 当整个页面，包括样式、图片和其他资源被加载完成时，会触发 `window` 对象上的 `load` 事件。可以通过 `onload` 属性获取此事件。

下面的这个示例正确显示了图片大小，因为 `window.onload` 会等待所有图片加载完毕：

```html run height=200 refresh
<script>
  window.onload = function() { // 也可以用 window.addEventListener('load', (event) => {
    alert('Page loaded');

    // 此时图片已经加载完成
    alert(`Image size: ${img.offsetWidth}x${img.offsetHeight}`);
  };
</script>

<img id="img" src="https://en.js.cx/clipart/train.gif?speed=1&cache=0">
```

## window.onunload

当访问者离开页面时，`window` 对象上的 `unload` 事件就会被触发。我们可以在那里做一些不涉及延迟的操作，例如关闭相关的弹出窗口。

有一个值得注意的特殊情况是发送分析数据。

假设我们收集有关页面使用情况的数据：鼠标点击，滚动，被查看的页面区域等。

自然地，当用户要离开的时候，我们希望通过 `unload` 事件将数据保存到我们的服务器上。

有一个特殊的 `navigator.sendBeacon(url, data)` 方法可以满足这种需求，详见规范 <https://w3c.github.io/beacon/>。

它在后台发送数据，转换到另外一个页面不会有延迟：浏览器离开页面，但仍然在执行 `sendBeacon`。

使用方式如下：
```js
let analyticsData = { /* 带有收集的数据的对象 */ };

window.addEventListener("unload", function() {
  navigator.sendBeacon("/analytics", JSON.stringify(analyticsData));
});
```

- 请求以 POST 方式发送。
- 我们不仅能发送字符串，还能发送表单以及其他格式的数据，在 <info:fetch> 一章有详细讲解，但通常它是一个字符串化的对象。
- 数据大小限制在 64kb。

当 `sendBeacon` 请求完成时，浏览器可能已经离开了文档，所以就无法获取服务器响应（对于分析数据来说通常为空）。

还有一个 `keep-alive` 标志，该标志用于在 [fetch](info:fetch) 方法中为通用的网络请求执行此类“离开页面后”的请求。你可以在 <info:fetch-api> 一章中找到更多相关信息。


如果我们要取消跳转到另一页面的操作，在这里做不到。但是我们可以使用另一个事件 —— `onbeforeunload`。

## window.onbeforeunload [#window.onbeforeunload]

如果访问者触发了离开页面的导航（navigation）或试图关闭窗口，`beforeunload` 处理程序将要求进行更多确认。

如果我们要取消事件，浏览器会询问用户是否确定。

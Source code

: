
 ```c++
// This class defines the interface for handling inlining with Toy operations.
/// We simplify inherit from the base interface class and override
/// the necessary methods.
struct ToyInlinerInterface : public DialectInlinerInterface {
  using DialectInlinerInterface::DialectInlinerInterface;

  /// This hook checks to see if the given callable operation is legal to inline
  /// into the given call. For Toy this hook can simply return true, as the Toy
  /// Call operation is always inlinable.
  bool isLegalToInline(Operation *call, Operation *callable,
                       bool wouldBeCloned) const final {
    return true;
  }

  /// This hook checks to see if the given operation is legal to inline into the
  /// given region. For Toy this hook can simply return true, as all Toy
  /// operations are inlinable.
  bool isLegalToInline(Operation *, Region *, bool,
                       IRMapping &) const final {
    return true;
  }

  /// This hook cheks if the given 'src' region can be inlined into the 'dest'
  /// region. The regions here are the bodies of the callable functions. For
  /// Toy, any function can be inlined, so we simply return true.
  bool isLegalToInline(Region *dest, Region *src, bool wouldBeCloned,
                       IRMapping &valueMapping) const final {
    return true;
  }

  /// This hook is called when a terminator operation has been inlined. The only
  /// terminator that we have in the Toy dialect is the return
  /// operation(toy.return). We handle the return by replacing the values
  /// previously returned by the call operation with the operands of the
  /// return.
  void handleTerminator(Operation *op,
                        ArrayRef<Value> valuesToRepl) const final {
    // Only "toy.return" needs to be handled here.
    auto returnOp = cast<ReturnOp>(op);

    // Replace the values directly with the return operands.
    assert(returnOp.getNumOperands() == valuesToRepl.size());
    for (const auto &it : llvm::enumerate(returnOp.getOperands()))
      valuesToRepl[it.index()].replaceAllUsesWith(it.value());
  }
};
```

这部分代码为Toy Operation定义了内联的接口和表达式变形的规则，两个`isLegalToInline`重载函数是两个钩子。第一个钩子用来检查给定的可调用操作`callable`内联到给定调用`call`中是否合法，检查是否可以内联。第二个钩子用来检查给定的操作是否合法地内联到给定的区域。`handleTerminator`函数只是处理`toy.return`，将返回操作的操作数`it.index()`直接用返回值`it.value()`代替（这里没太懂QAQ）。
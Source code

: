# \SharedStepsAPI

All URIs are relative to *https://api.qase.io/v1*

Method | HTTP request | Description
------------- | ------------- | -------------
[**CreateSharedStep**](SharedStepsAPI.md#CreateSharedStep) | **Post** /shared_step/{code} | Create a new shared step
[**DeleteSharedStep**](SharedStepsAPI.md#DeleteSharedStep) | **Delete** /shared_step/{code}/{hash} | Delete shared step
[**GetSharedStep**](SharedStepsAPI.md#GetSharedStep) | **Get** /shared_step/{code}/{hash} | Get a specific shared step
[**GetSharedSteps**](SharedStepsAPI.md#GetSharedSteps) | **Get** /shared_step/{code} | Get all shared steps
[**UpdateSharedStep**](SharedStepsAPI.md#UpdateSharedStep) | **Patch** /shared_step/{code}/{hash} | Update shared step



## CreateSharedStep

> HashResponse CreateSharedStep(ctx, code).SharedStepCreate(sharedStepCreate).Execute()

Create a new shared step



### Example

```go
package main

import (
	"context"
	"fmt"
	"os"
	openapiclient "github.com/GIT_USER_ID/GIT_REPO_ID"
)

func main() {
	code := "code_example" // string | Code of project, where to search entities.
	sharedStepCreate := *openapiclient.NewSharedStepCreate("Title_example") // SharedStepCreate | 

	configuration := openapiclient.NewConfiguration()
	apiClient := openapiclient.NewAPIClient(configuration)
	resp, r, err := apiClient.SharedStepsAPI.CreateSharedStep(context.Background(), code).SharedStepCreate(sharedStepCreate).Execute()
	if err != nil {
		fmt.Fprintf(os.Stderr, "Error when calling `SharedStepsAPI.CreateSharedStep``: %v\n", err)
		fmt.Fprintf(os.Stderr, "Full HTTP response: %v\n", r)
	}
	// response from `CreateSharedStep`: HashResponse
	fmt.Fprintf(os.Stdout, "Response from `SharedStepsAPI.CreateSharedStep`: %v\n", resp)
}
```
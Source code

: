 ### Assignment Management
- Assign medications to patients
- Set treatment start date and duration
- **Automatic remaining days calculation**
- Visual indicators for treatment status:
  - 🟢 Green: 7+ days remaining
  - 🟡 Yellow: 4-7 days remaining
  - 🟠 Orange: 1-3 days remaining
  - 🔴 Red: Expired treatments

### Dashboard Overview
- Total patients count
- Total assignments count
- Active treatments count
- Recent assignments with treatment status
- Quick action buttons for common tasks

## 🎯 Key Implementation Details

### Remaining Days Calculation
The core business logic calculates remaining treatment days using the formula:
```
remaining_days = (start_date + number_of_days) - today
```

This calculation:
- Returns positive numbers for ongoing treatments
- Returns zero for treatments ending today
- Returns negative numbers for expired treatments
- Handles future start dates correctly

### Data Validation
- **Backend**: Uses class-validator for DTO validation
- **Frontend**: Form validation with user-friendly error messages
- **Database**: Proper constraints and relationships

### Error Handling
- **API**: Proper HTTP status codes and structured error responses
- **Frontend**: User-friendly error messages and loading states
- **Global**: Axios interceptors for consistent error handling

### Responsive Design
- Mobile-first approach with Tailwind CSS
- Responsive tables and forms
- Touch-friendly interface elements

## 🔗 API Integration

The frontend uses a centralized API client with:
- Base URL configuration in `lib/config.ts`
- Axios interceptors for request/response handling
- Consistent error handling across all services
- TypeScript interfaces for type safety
####
Work request:
Show each line of the material that includes the string "from" by copying it.

Result of this task:
/// We simplify inherit from the base interface class and override
	// response from `CreateSharedStep`: HashResponse
	fmt.Fprintf(os.Stdout, "Response from `SharedStepsAPI.CreateSharedStep`: %v\n", resp)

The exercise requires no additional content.